Nineteenth century modernists could dismiss the Pilgrims as intolerant religious fanatics.  But for Harvard historian Samuel Eliot Morison in the 1950s, there was a need to rescue them from this opprobrium.   While he reassures us that "their faith is not my faith," Morison identifies with the Pilgrims.   Their struggle to colonize a new land is the start of the American project.

But no settler state can exist without dispossessing the natives, and Puritan New England was no exception.    Though they long maintained relatively peaceful relations with the Wampanoag sachem Massasoit, the Pilgrims soon joined the other New England colonies in exterminating the Pequots in 1637, a tale movingly retold at the Pequot Museum in eastern Connecticut.  By 1675, the steady encroachment of white settlement caused King Philip's War, a New England-wide war of racial annihilation in which all Indian tribes united under the leadership of Massasoit's son Philip, and after a hard, bitter fight, were destroyed; many of the  survivors were sold into slavery in the Carribean.

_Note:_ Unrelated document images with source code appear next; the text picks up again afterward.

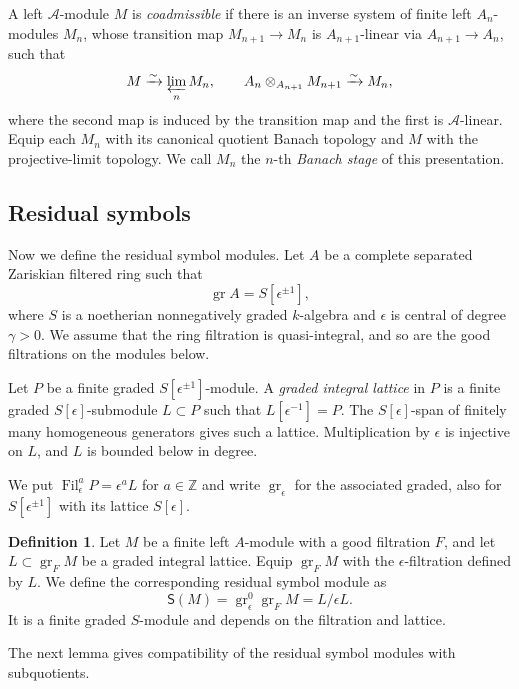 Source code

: \documentclass[11pt]{article}
\theoremstyle{definition}
\newtheorem{definition}[theorem]{Definition}
\newcommand{\gr}{\operatorname{gr}}
\newcommand{\Fil}{\operatorname{Fil}}
\begin{document}
\label{def:coadmissible-stages}
A left $\mathscr A$-module $M$ is \emph{coadmissible} if there is an
inverse system of finite left $A_n$-modules $M_n$, whose transition
map $M_{n+1}\to M_n$ is $A_{n+1}$-linear via $A_{n+1}\to A_n$, such that
\[
 M\xrightarrow{\sim}\varprojlim_nM_n,\qquad
 A_n\otimes_{A_{n+1}}M_{n+1}\xrightarrow{\sim}M_n,
\]
where the second map is induced by the transition map and the first is
$\mathscr A$-linear. Equip each $M_n$ with its canonical quotient
Banach topology and $M$ with the projective-limit topology. We call
$M_n$ the $n$-th \emph{Banach stage} of this presentation.

\subsection{Residual symbols}
\label{sec:graded-modules}
Now we define the residual symbol modules. 
Let $A$ be a complete separated Zariskian filtered ring such that
\[
 \gr A=S[\epsilon^{\pm1}],
\]
where $S$ is a noetherian nonnegatively graded $k$-algebra and
$\epsilon$ is central of degree $\gamma>0$.
We assume that the ring filtration is quasi-integral, 
and so are the good filtrations on the modules below. 

Let $P$ be a finite graded $S[\epsilon^{\pm1}]$-module. A
\emph{graded integral lattice} in $P$ is a finite graded
$S[\epsilon]$-submodule $L\subset P$ such that
$L[\epsilon^{-1}]=P$. The $S[\epsilon]$-span of finitely many
homogeneous generators gives such a lattice. Multiplication by
$\epsilon$ is injective on $L$, and $L$ is bounded below in degree.

We put $\Fil_\epsilon^aP=\epsilon^aL$ for $a\in\mathbb Z$ and
write $\gr_\epsilon$ for the associated graded, also for
$S[\epsilon^{\pm1}]$ with its lattice $S[\epsilon]$.

\begin{definition}\label{def:symbol}
Let $M$ be a finite left $A$-module with a good filtration $F$,
and let $L\subset\gr_FM$ be a graded integral lattice.
Equip $\gr_FM$ with the $\epsilon$-filtration defined by $L$.
We define the corresponding residual symbol module as
\[
 \mathsf S(M)=\gr_\epsilon^0\gr_FM=L/\epsilon L.
\]
It is a finite graded $S$-module and depends on the filtration
and lattice.
\end{definition}

The next lemma gives compatibility of the residual symbol modules with subquotients.
\end{document}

While in 1957 Morison could describe the murderous Indian policies of the Pilgrims without apology and without any effort to see events from the Indian side, in 50 years times have changed.  The 2006 bestseller Mayflower by Nathaniel Philbrick presents the Native point of view and depicts King Philip's War as a tragedy.   However, it is still necessary that we believe in the mastery of the settler.  "The great mystery of this story is how America emerged from the terrible darkness of King Philip's War to become the United States.   A possible answer resides in the man who has been called America's first Indian fighter, Benjamin Church".   Church, as much the hero of Philbrick's account as judicious Plymouth governor William Bradford, is the rugged frontiersman, recruiter and leader of friendly Indians, who matches Indian methods of unconventional warfare and, by tracking and killing Philip, ends the conflict.  

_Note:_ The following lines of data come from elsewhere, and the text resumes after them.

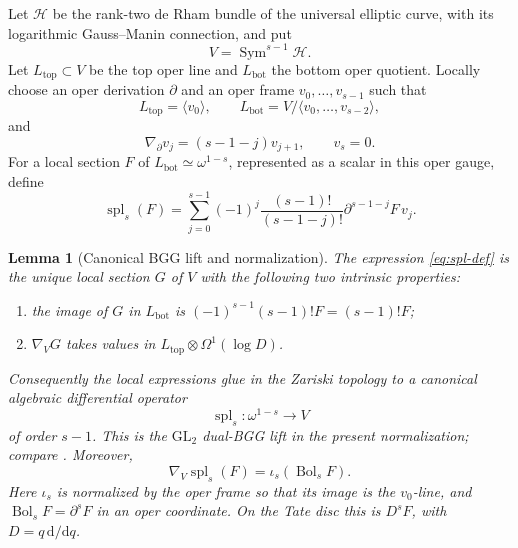 \documentclass[11pt]{article}
\newtheorem{lemma}[lemma]{Lemma}
\theoremstyle{definition}
\theoremstyle{remark}
\newcommand{\Sym}{\operatorname{Sym}}
\newcommand{\calH}{\mathcal H}
\begin{document}
Let $\calH$ be the rank-two de Rham bundle of the universal elliptic curve,
with its logarithmic Gauss--Manin connection, and put
\[
 V=\Sym^{s-1}\calH.
\]
Let $L_{\mathrm{top}}\subset V$ be the top oper line and
$L_{\mathrm{bot}}$ the bottom oper quotient.  Locally choose an oper
derivation $\partial$ and an oper frame $v_0,\ldots,v_{s-1}$ such that
\[
 L_{\mathrm{top}}=\langle v_0\rangle,
 \qquad
 L_{\mathrm{bot}}=V/\langle v_0,\ldots,v_{s-2}\rangle,
\]
and
\[
 \nabla_\partial v_j=(s-1-j)v_{j+1},
 \qquad v_s=0.
\]
For a local section $F$ of $L_{\mathrm{bot}}\simeq\omega^{1-s}$,
represented as a scalar in this oper gauge, define
\begin{equation}\label{eq:spl-def}
 \operatorname{spl}_s(F)=
 \sum_{j=0}^{s-1}
 (-1)^j\frac{(s-1)!}{(s-1-j)!}
 \partial^{s-1-j}F\,v_j.
\end{equation}

\begin{lemma}[Canonical BGG lift and normalization]\label{lem:BGG}
The expression \eqref{eq:spl-def} is the unique local section $G$ of $V$
with the following two intrinsic properties:
\begin{enumerate}[label=\textup{(\roman*)}]
\item the image of $G$ in $L_{\mathrm{bot}}$ is
$(-1)^{s-1}(s-1)!F=(s-1)!F$;
\item $\nabla_VG$ takes values in
$L_{\mathrm{top}}\otimes\Omega^1(\log D)$.
\end{enumerate}
Consequently the local expressions glue in the Zariski topology to a
canonical algebraic differential operator
\[
 \operatorname{spl}_s:\omega^{1-s}\longrightarrow V
\]
of order $s-1$.  This is the $\mathrm{GL}_2$ dual-BGG lift in the present
normalization; compare \cite[Proposition~2.4.3]{RodriguezCamargo2023}.  Moreover,
\begin{equation}\label{eq:BGG}
 \nabla_V\operatorname{spl}_s(F)
 =\iota_s(\operatorname{Bol}_sF).
\end{equation}
Here $\iota_s$ is normalized by the oper frame so that its image is the
$v_0$-line, and $\operatorname{Bol}_sF=\partial^sF$ in an oper coordinate.
On the Tate disc this is $D^sF$, with $D=q\,\mathrm d/\mathrm dq$.
\end{lemma}
\end{document}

American exceptionalism is with us still.   While we now respect and consider the feelings of the Others, the resilience of Bradford's Puritan faith can be read in the confident verities of George Bush, indeed of all mainstream American political culture, particularly apparent in this election year.   We will be a light among nations.  We will bring democracy to the world.  (And of course, if you do not accept our version of democracy, we will bring to you a fire the like of which you have never seen.)

As Barack Obama said on PBS this evening, "We imagine a world, not as it is, but as it should be."  The Pilgrims said the same, and acted boldly on their belief.   The Pilgrims did not die.   Their messianism is the foundation of Americanism.   Conservatives, liberals, and radicals, we are Pilgrims still.